It has been heartwarming to read the warm responses to Rabbi Waxman’s post asking Beliefnet to reconsider its decision to cancel Virtual Talmud. Virtual Talmud offered an alternative model for internet communications: civil discourse pursued in postings over a time frame of days (rather than moments) predicated upon the belief in the value of and respect for alternative viewpoints.
We hope we have showed through our debates that Jewish tradition offers a rich resource that can help us find answers to all of today’s questions: from finding contemporary meaning in ancient Jewish rituals, to making sense of the political and cultural issues leading the headlines, to exploring our personal roles in repairing the world.
We hope we also showed that there is value in weighing alternative positions: that it is only in seeing different sides of an argument that wisdom can be gained. This is the brilliance of the Talmud that debates every question from many angles and is even willing to live with ambiguity and the option of more than one legitimate answer.

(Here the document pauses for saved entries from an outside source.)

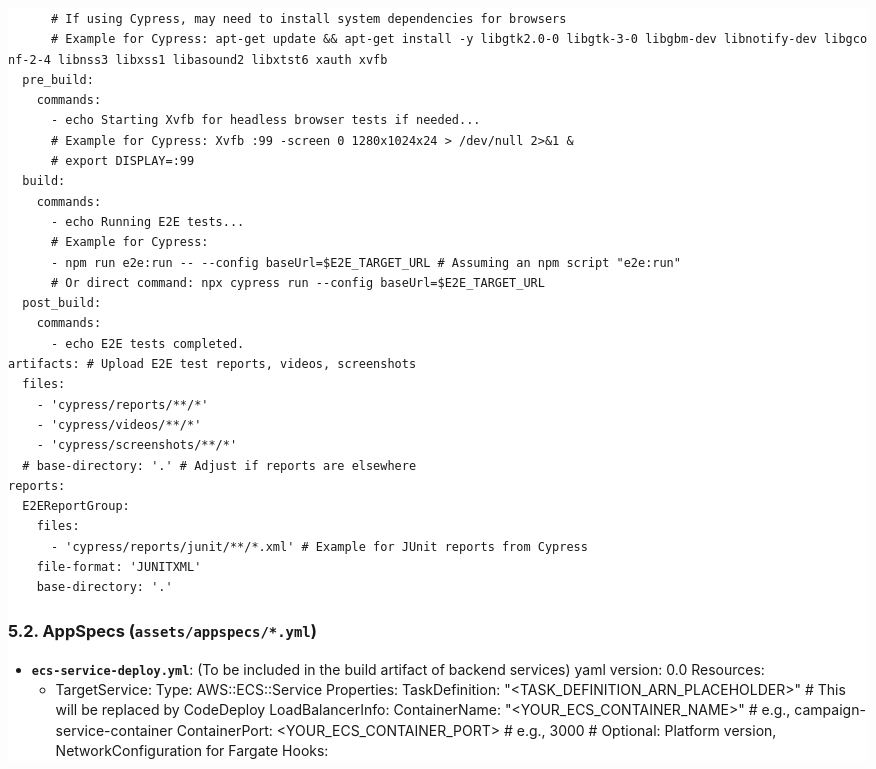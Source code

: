           # If using Cypress, may need to install system dependencies for browsers
          # Example for Cypress: apt-get update && apt-get install -y libgtk2.0-0 libgtk-3-0 libgbm-dev libnotify-dev libgconf-2-4 libnss3 libxss1 libasound2 libxtst6 xauth xvfb
      pre_build:
        commands:
          - echo Starting Xvfb for headless browser tests if needed...
          # Example for Cypress: Xvfb :99 -screen 0 1280x1024x24 > /dev/null 2>&1 &
          # export DISPLAY=:99
      build:
        commands:
          - echo Running E2E tests...
          # Example for Cypress:
          - npm run e2e:run -- --config baseUrl=$E2E_TARGET_URL # Assuming an npm script "e2e:run"
          # Or direct command: npx cypress run --config baseUrl=$E2E_TARGET_URL
      post_build:
        commands:
          - echo E2E tests completed.
    artifacts: # Upload E2E test reports, videos, screenshots
      files:
        - 'cypress/reports/**/*'
        - 'cypress/videos/**/*'
        - 'cypress/screenshots/**/*'
      # base-directory: '.' # Adjust if reports are elsewhere
    reports:
      E2EReportGroup:
        files:
          - 'cypress/reports/junit/**/*.xml' # Example for JUnit reports from Cypress
        file-format: 'JUNITXML'
        base-directory: '.'
    

### 5.2. AppSpecs (`assets/appspecs/*.yml`)

*   **`ecs-service-deploy.yml`**: (To be included in the build artifact of backend services)
    yaml
    version: 0.0
    Resources:
      - TargetService:
          Type: AWS::ECS::Service
          Properties:
            TaskDefinition: "<TASK_DEFINITION_ARN_PLACEHOLDER>" # This will be replaced by CodeDeploy
            LoadBalancerInfo:
              ContainerName: "<YOUR_ECS_CONTAINER_NAME>" # e.g., campaign-service-container
              ContainerPort: <YOUR_ECS_CONTAINER_PORT>   # e.g., 3000
            # Optional: Platform version, NetworkConfiguration for Fargate
    Hooks:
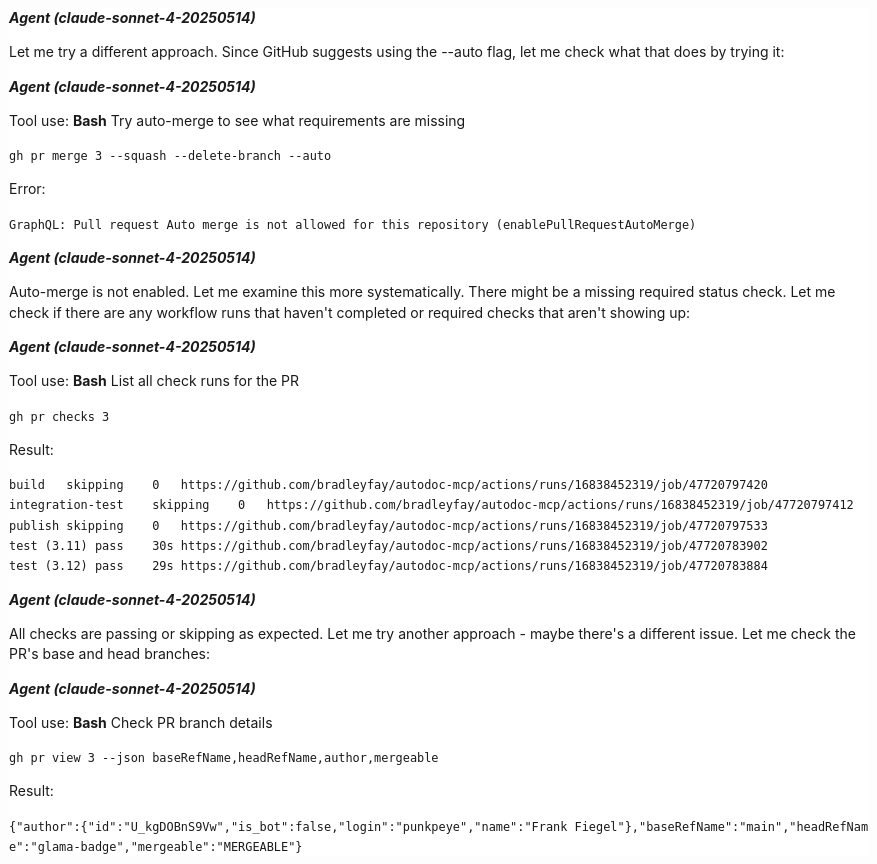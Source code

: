 _**Agent (claude-sonnet-4-20250514)**_

Let me try a different approach. Since GitHub suggests using the --auto flag, let me check what that does by trying it:

_**Agent (claude-sonnet-4-20250514)**_

Tool use: **Bash** Try auto-merge to see what requirements are missing

`gh pr merge 3 --squash --delete-branch --auto`

Error:

```
GraphQL: Pull request Auto merge is not allowed for this repository (enablePullRequestAutoMerge)
```

_**Agent (claude-sonnet-4-20250514)**_

Auto-merge is not enabled. Let me examine this more systematically. There might be a missing required status check. Let me check if there are any workflow runs that haven't completed or required checks that aren't showing up:

_**Agent (claude-sonnet-4-20250514)**_

Tool use: **Bash** List all check runs for the PR

`gh pr checks 3`

Result:

```
build	skipping	0	https://github.com/bradleyfay/autodoc-mcp/actions/runs/16838452319/job/47720797420	
integration-test	skipping	0	https://github.com/bradleyfay/autodoc-mcp/actions/runs/16838452319/job/47720797412	
publish	skipping	0	https://github.com/bradleyfay/autodoc-mcp/actions/runs/16838452319/job/47720797533	
test (3.11)	pass	30s	https://github.com/bradleyfay/autodoc-mcp/actions/runs/16838452319/job/47720783902	
test (3.12)	pass	29s	https://github.com/bradleyfay/autodoc-mcp/actions/runs/16838452319/job/47720783884
```

_**Agent (claude-sonnet-4-20250514)**_

All checks are passing or skipping as expected. Let me try another approach - maybe there's a different issue. Let me check the PR's base and head branches:

_**Agent (claude-sonnet-4-20250514)**_

Tool use: **Bash** Check PR branch details

`gh pr view 3 --json baseRefName,headRefName,author,mergeable`

Result:

```
{"author":{"id":"U_kgDOBnS9Vw","is_bot":false,"login":"punkpeye","name":"Frank Fiegel"},"baseRefName":"main","headRefName":"glama-badge","mergeable":"MERGEABLE"}
```
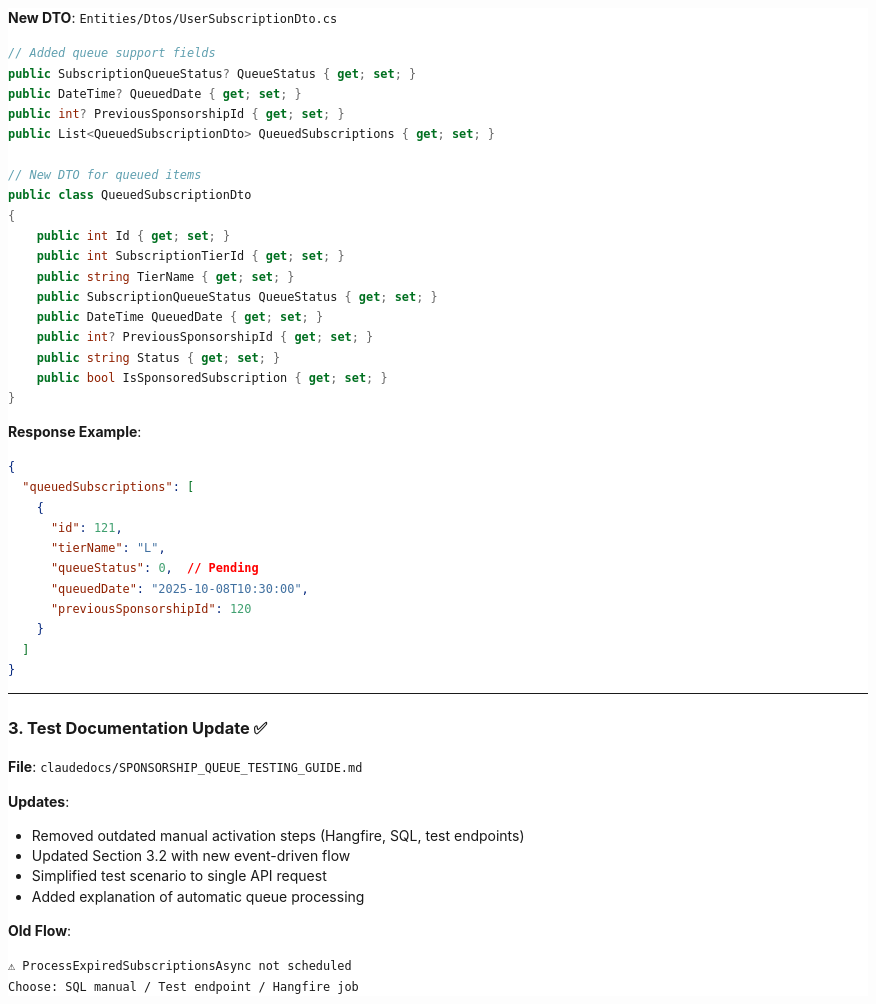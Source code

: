 **New DTO**: `Entities/Dtos/UserSubscriptionDto.cs`
```csharp
// Added queue support fields
public SubscriptionQueueStatus? QueueStatus { get; set; }
public DateTime? QueuedDate { get; set; }
public int? PreviousSponsorshipId { get; set; }
public List<QueuedSubscriptionDto> QueuedSubscriptions { get; set; }

// New DTO for queued items
public class QueuedSubscriptionDto
{
    public int Id { get; set; }
    public int SubscriptionTierId { get; set; }
    public string TierName { get; set; }
    public SubscriptionQueueStatus QueueStatus { get; set; }
    public DateTime QueuedDate { get; set; }
    public int? PreviousSponsorshipId { get; set; }
    public string Status { get; set; }
    public bool IsSponsoredSubscription { get; set; }
}
```

**Response Example**:
```json
{
  "queuedSubscriptions": [
    {
      "id": 121,
      "tierName": "L",
      "queueStatus": 0,  // Pending
      "queuedDate": "2025-10-08T10:30:00",
      "previousSponsorshipId": 120
    }
  ]
}
```

---

### 3. Test Documentation Update ✅
**File**: `claudedocs/SPONSORSHIP_QUEUE_TESTING_GUIDE.md`

**Updates**:
- Removed outdated manual activation steps (Hangfire, SQL, test endpoints)
- Updated Section 3.2 with new event-driven flow
- Simplified test scenario to single API request
- Added explanation of automatic queue processing

**Old Flow**:
```
⚠️ ProcessExpiredSubscriptionsAsync not scheduled
Choose: SQL manual / Test endpoint / Hangfire job
```
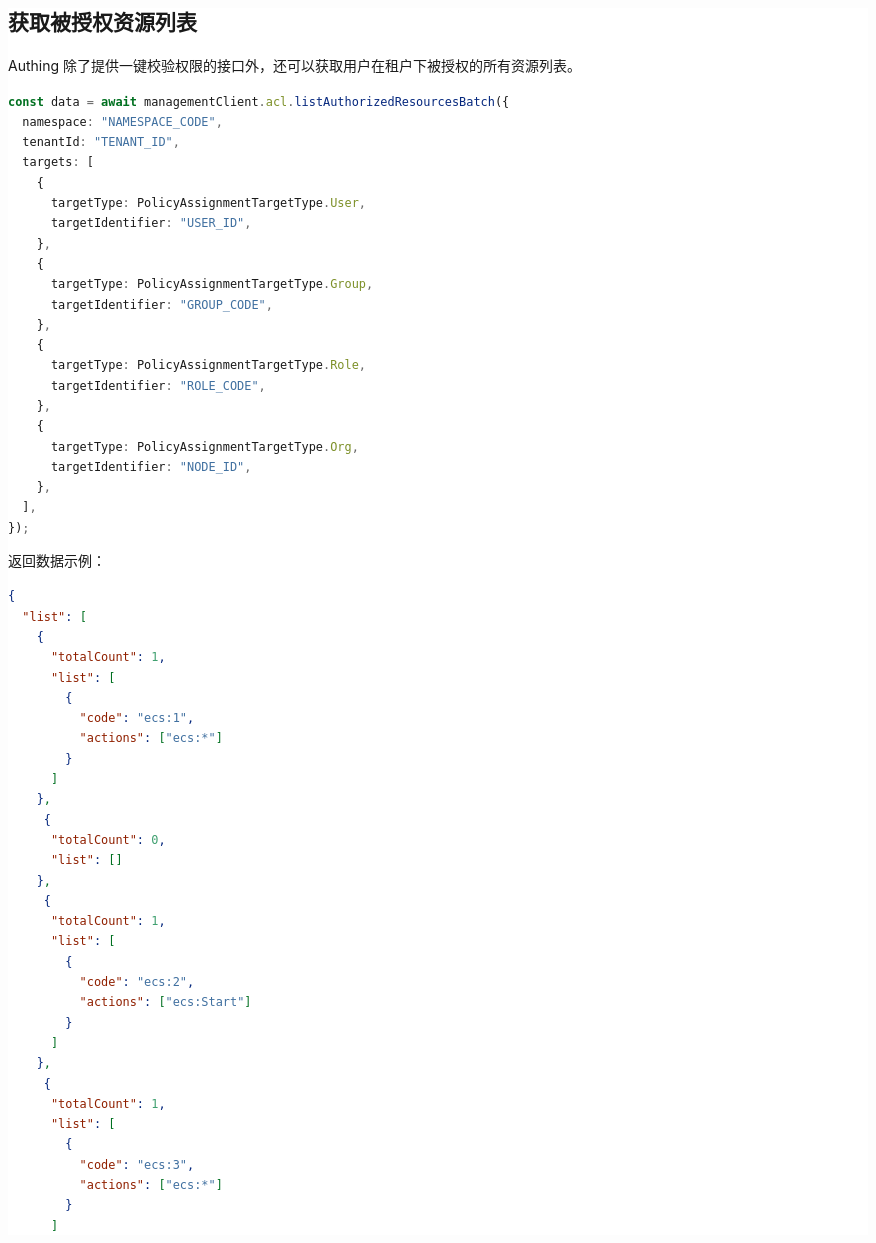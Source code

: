 ## 获取被授权资源列表

Authing 除了提供一键校验权限的接口外，还可以获取用户在租户下被授权的所有资源列表。

```typescript
const data = await managementClient.acl.listAuthorizedResourcesBatch({
  namespace: "NAMESPACE_CODE",
  tenantId: "TENANT_ID",
  targets: [
    {
      targetType: PolicyAssignmentTargetType.User,
      targetIdentifier: "USER_ID",
    },
    {
      targetType: PolicyAssignmentTargetType.Group,
      targetIdentifier: "GROUP_CODE",
    },
    {
      targetType: PolicyAssignmentTargetType.Role,
      targetIdentifier: "ROLE_CODE",
    },
    {
      targetType: PolicyAssignmentTargetType.Org,
      targetIdentifier: "NODE_ID",
    },
  ],
});
```

返回数据示例：


```json
{
  "list": [
    {
      "totalCount": 1,
      "list": [
        {
          "code": "ecs:1",
          "actions": ["ecs:*"]
        }
      ]
    },
     {
      "totalCount": 0,
      "list": []
    },
     {
      "totalCount": 1,
      "list": [
        {
          "code": "ecs:2",
          "actions": ["ecs:Start"]
        }
      ]
    },
     {
      "totalCount": 1,
      "list": [
        {
          "code": "ecs:3",
          "actions": ["ecs:*"]
        }
      ]
```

Over 1800 years ago, Rabbi Tarfon taught: “The day is short, the work is great…it is not your task to finish the work but neither are you free to exempt yourself from it.” (Ethics of the Fathers 2:15-16)
Even if the “powers that be” (as one post put it) are closing this venue, the interaction between modernity and tradition can continue through the reading, study, conversations, and community involvement of all of you who have so faithfully read our debates over the last few years.